Es políticamente correcto decir que los políticos tienen que escuchar a la gente y que el pueblo no se equivoca. Lo primero es cierto. En la contienda matemática que propone la democracia –ese abuso de la estadística, a decir de Borges, que sin embargo es el mejor sistema conocido– se hace necesario sumar voluntades a favor de uno. Como esas voluntades son más o menos heterogéneas el discurso debe ser lo suficientemente ambiguo y plástico para contener a la mayor cantidad posible. No importa si se aprieta poco, mientras se abarque mucho. Y para abarcar mucho hacen falta conceptos lábiles y poco específicos, significantes vacíos –a decir de Laclau– tales como el oficialista “tenemos patria”, pero también el opositor “el cambio”.
Los políticos interpretan lo que consideran que la gente quiere y engloban estas demandas en un marco amplio, que luego es representado en un símbolo y un mensaje breve. Hoy la sociedad está tironeada por dos polos aparentemente opuestos: el cambio y la continuidad. La oferta electoral se posiciona dentro de un espectro de latitudes delimitadas por estas dos ideas. Desde una punta, podemos decir que el 60% de la gente votó por algún grado de cambio (si consideramos el kirchnerismo como la “continuidad absoluta”) pero desde el otro extremo podemos decir que un 60% de argentinos quieren mayormente continuidad (si computamos que el “peronismo” –otro significante vacío- la representa y sólo Cambiemos la quiebra).
Pero dejando de lado la oferta, se pretende aquí llamar la atención sobre la demanda. Y es que acaso la demanda electoral respecto a los grados de cambio y continuidad sea de imposible cumplimiento.
Es decir, cuando la sociedad reclama un cambio, no está pidiendo un gasto público menos intolerable, una mayor responsabilidad fiscal, una apertura económica que nos ayude a reinsertarnos en el mundo, un estado de derecho que haga cumplir la ley a los políticos pero también a los ciudadanos irrespetuosos de las normas. La gente no demanda pagar tarifas reales que contraigan y reviertan el déficit energético, ni dejar de ver fútbol gratis, ni sincerar un tipo de cambio artificialmente atrasado que implicará la pérdida del poder adquisitivo, ni una flexibilización de leoninas normas laborales que protegen al que tiene trabajo en desmedro del que no lo tiene.
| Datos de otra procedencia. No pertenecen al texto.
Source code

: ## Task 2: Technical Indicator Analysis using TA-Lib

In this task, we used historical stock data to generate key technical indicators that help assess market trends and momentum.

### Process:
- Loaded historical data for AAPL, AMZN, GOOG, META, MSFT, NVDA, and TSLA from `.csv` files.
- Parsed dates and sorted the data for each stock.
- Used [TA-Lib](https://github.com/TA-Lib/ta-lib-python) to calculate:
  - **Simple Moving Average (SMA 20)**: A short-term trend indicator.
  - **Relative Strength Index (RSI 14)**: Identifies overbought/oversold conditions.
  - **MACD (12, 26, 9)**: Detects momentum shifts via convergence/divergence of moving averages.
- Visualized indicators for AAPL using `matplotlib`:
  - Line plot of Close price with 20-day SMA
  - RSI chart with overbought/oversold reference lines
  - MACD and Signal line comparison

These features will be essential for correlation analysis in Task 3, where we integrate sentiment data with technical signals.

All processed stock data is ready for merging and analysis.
Lo que la sociedad demanda es no pagar los costos de la realidad que elige. Quiere que la fiesta siga (continuidad) pero sin los costos (cambio). Quiere consumir sin producir, recoger beneficios sin correr riesgos, tener altos salarios sin aumentar productividad, buenos servicios públicos sin pagar tarifas decentes. La gente quiere un gobierno grande pero no quiere las consecuencias de un gobierno grande (inflación, si se financia con emisión; endeudamiento, si se financia con deuda; alta presión impositiva, si se financia con impuestos. O las tres cosas juntas, como sucede actualmente). Las personas quieren mercados cerrados cuando oferta y mercados abiertos cuando demanda, quieren trabajar para el Estado pero se queja de la cantidad de empleados públicos, quieren el discurso del garantismo penal pero no quieren que les roben o los maten. Quiere emborracharse y no sufrir resaca. No es posible.
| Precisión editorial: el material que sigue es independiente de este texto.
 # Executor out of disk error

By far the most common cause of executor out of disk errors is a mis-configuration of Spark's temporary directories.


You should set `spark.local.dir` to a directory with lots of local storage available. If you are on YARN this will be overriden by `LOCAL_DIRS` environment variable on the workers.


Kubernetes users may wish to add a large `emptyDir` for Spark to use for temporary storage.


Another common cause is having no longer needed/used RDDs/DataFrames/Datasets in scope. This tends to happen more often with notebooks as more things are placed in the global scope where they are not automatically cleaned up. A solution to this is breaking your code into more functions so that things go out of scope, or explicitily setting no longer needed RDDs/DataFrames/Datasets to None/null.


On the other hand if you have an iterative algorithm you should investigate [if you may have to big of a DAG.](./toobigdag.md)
Por eso, más allá de la oferta electoral, cabe reflexionar que nuestra demanda es muy mediocre. No sólo los pueblos se equivocan, sino que lo hacen muy a menudo. El nuestro es particularmente dado a dejarse llevar por los cantos de sirena del populismo que promete costos bajos o nulos.
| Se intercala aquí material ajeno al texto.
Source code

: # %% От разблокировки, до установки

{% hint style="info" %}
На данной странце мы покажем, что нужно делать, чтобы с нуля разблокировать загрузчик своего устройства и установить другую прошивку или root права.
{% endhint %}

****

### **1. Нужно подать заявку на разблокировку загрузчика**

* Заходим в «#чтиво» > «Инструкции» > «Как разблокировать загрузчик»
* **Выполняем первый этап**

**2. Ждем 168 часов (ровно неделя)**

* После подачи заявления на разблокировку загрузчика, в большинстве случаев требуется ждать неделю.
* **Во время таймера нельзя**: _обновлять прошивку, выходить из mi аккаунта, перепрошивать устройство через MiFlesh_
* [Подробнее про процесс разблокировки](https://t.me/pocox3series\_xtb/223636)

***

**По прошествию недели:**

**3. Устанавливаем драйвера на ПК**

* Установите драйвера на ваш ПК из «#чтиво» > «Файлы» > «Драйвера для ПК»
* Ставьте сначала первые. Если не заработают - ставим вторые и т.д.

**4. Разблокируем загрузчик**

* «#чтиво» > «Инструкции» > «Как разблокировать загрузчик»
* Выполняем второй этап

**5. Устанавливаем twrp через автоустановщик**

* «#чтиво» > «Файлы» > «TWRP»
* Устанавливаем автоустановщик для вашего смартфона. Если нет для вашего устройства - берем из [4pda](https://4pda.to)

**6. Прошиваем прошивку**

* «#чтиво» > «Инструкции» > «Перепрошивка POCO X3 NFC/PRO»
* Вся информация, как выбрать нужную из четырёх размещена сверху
Nadie –Scioli, Macri, Massa, o quien sea– podrá lograr que consumamos por encima de nuestro nivel de producción de manera sostenida. Nadie podrá prometer salarios altos si la producción es baja, ni mantendrá el valor del peso si tiene que emitir descontroladamente. Nadie puede ser blando con el delito y bajar la delincuencia. Nadie puede vulnerar sistemáticamente leyes y al mismo tiempo atraer inversiones. No se puede derogar la realidad. Los problemas de hoy –y los que se avecinan– son los costos de la “alegría” de ayer. La cuenta llega siempre, los economistas pueden errar el cuándo, pero fuera de eso es inevitable pagar las irresponsabilidades y el mal gobierno.
Por lo tanto, y más allá de la oferta electoral, mientras nuestras demandas como sociedad sigan siendo irresponsables, nos subiremos una y otra vez al carro populista y seguiremos repitiendo sus conocidas fases de alegría y depresión, ilusión y desencanto, continuidad y cambio.